WHAT YOU SHOULD DO
The word "raspberrypi" occurs in some lines of the data. Return each such line.
(Beginning of DATA LISTING)
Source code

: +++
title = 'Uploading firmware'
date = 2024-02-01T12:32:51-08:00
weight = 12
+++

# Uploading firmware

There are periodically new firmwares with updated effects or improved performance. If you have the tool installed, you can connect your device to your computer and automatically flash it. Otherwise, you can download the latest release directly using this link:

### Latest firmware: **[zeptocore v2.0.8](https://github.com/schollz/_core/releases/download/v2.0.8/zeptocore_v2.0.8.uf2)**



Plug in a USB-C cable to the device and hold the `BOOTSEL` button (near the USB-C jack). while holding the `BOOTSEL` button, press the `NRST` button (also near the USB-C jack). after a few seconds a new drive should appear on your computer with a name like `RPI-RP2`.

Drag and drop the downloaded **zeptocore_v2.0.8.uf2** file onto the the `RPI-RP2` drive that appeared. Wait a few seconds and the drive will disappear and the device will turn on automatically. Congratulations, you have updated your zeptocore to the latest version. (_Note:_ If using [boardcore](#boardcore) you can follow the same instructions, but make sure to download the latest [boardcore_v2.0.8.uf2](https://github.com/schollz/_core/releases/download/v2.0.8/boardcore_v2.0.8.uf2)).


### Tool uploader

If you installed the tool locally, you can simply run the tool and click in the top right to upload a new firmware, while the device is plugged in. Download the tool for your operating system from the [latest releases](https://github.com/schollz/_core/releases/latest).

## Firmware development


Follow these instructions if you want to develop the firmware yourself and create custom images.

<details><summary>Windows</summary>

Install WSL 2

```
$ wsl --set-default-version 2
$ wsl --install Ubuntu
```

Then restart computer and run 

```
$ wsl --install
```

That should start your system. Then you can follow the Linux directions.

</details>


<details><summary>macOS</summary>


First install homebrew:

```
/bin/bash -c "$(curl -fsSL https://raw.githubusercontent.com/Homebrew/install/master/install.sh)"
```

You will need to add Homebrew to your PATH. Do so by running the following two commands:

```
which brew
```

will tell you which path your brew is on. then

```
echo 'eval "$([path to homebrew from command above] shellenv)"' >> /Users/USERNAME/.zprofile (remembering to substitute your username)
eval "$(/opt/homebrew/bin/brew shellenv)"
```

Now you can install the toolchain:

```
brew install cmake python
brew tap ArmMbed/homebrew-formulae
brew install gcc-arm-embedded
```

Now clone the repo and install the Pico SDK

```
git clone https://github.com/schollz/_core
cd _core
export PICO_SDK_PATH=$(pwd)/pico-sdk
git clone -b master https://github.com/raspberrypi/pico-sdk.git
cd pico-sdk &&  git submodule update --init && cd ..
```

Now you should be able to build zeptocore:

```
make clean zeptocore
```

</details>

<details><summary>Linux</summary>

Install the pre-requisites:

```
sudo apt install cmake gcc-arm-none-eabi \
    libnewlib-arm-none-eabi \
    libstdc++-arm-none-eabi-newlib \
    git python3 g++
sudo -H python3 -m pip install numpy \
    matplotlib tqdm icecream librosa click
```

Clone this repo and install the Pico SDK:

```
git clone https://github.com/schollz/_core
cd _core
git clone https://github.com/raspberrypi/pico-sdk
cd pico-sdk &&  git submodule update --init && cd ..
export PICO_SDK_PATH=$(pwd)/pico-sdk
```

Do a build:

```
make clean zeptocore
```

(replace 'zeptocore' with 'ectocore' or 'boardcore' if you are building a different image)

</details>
(End of DATA LISTING)
ANSWER SPACE
git clone -b master https://github.com/raspberrypi/pico-sdk.git
git clone https://github.com/raspberrypi/pico-sdk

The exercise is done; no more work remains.